A recurring theme was nature based solutions (the acronym NBS was thrown around alot before I figured out that they weren’t referring to the National Bank of Scotland). NBSs are a way of utilising natural processes to adapt to social and environmental challenges. They are often discussed in the same breath as ecosystem services, the difference being that while the latter may refer to the ability of a riparian woodland to slow the release of water from land into a river system, the related NBS would be then creating or expanding a woodland upstream of an urban area to reduce flooding. There can be some hesitation at implementing NBSs as, like all natural systems and materials, they can be difficult to measure when compared to a human-made alternative. Local authorities can be slow to opt for them, though as an increasing number of global NBS projects continue to prove themselves, they may become the norm in time.
One of the key messages to come out of the conference is that funding opportunities for conservation are growing. To date, the majority of large scale projects have been state or semi-state funded, however with the advent of carbon accreditation (and potentially in the future, biodiversity accreditation) and increasing ESG concerns, more and more private investment and venture capital are being made available to either offset adverse impacts of a business or to help create a “green” image for the investor.
Like the last time, I came away with a sense that in some ways, the UK appears to be much further ahead than Ireland when it comes to nature conservation. For example, their mandatory requirement for a 10% Biodiversity Net Gain over a 30 year period on all construction projects greater than or equal to a single room dwelling means that, in theory, continued development will lead to continued habitat creation and protection. They are, however, an older country, and have a longer history of land management for estates, hunting etc. and their nature conservation organisations are thus well established and have more funding to throw at environmental projects.
On the other hand, the UK was far from a leader with regards to European biodiversity targets before Brexit, and now their government is pushing to sunset EU legislation at the end of 2023, a concern voiced many times over the two day event. It would mean that the likes of the Habitats and Birds Directives, and subsequent Natura Network areas, would no longer be recognised by law. While they do have their own protected sites and species, it would mean an end to oversight from Europe, allowing the UK to set their own conservation targets, which may not be in line with the rest of the continent.

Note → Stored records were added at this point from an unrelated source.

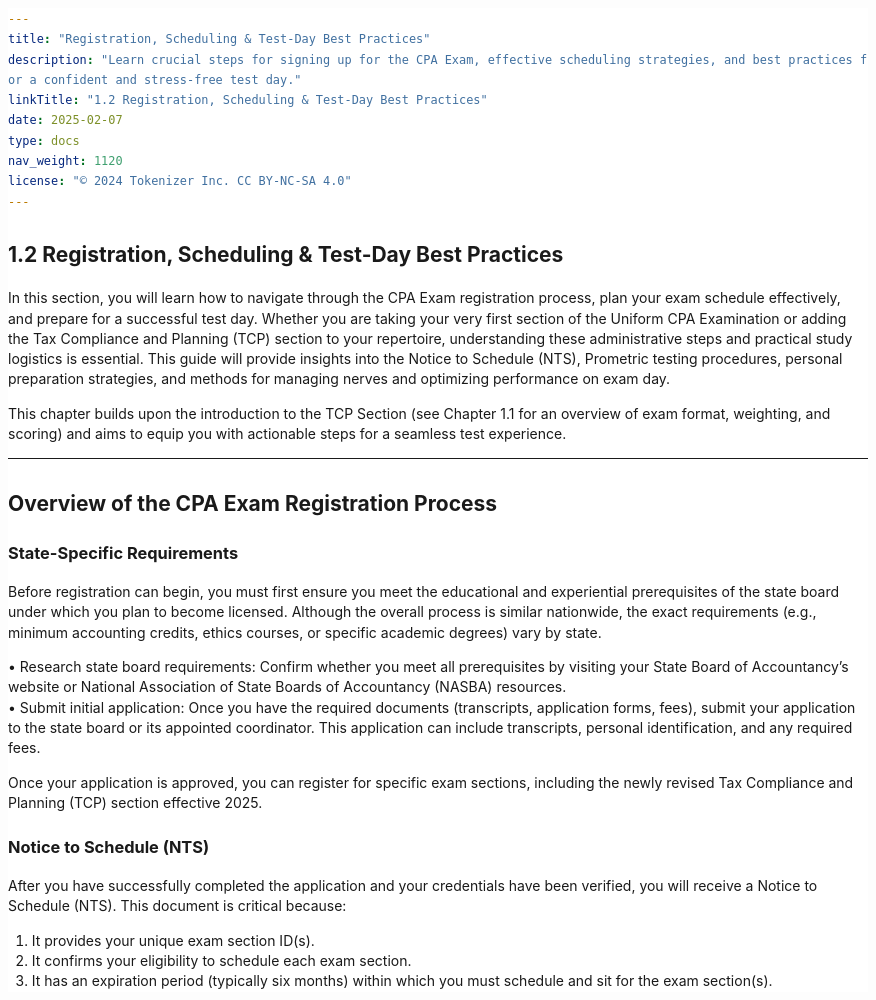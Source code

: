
 ```yaml
---
title: "Registration, Scheduling & Test-Day Best Practices"
description: "Learn crucial steps for signing up for the CPA Exam, effective scheduling strategies, and best practices for a confident and stress-free test day."
linkTitle: "1.2 Registration, Scheduling & Test-Day Best Practices"
date: 2025-02-07
type: docs
nav_weight: 1120
license: "© 2024 Tokenizer Inc. CC BY-NC-SA 4.0"
---
```


## 1.2 Registration, Scheduling & Test-Day Best Practices

In this section, you will learn how to navigate through the CPA Exam registration process, plan your exam schedule effectively, and prepare for a successful test day. Whether you are taking your very first section of the Uniform CPA Examination or adding the Tax Compliance and Planning (TCP) section to your repertoire, understanding these administrative steps and practical study logistics is essential. This guide will provide insights into the Notice to Schedule (NTS), Prometric testing procedures, personal preparation strategies, and methods for managing nerves and optimizing performance on exam day.

This chapter builds upon the introduction to the TCP Section (see Chapter 1.1 for an overview of exam format, weighting, and scoring) and aims to equip you with actionable steps for a seamless test experience.

----------------------------------------------------------------------------------------------------
## Overview of the CPA Exam Registration Process

### State-Specific Requirements
Before registration can begin, you must first ensure you meet the educational and experiential prerequisites of the state board under which you plan to become licensed. Although the overall process is similar nationwide, the exact requirements (e.g., minimum accounting credits, ethics courses, or specific academic degrees) vary by state.

• Research state board requirements: Confirm whether you meet all prerequisites by visiting your State Board of Accountancy’s website or National Association of State Boards of Accountancy (NASBA) resources.  
• Submit initial application: Once you have the required documents (transcripts, application forms, fees), submit your application to the state board or its appointed coordinator. This application can include transcripts, personal identification, and any required fees.

Once your application is approved, you can register for specific exam sections, including the newly revised Tax Compliance and Planning (TCP) section effective 2025.

### Notice to Schedule (NTS)
After you have successfully completed the application and your credentials have been verified, you will receive a Notice to Schedule (NTS). This document is critical because:

1. It provides your unique exam section ID(s).  
2. It confirms your eligibility to schedule each exam section.  
3. It has an expiration period (typically six months) within which you must schedule and sit for the exam section(s).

Ireland has a lot of challenges to face but our relatively small size puts us in a position to adapt quickly under the wing of the EU. These types of multidisciplinary conferences are important for all of us working in research and industry, as we can learn from our neighbours, see what they are doing well and adapt it to our own situations. As ecologists in Ireland, we have the opportunity to explore ideas that have been tried and tested in other countries and become big fish in a relatively small pond. As those at the forefront of implementing nature conservation and climate mitigation in the construction and land management sectors, I think we have the responsibility to be leaders within the sustainability space and to turn information into knowledge that we share both in our professional and personal lives.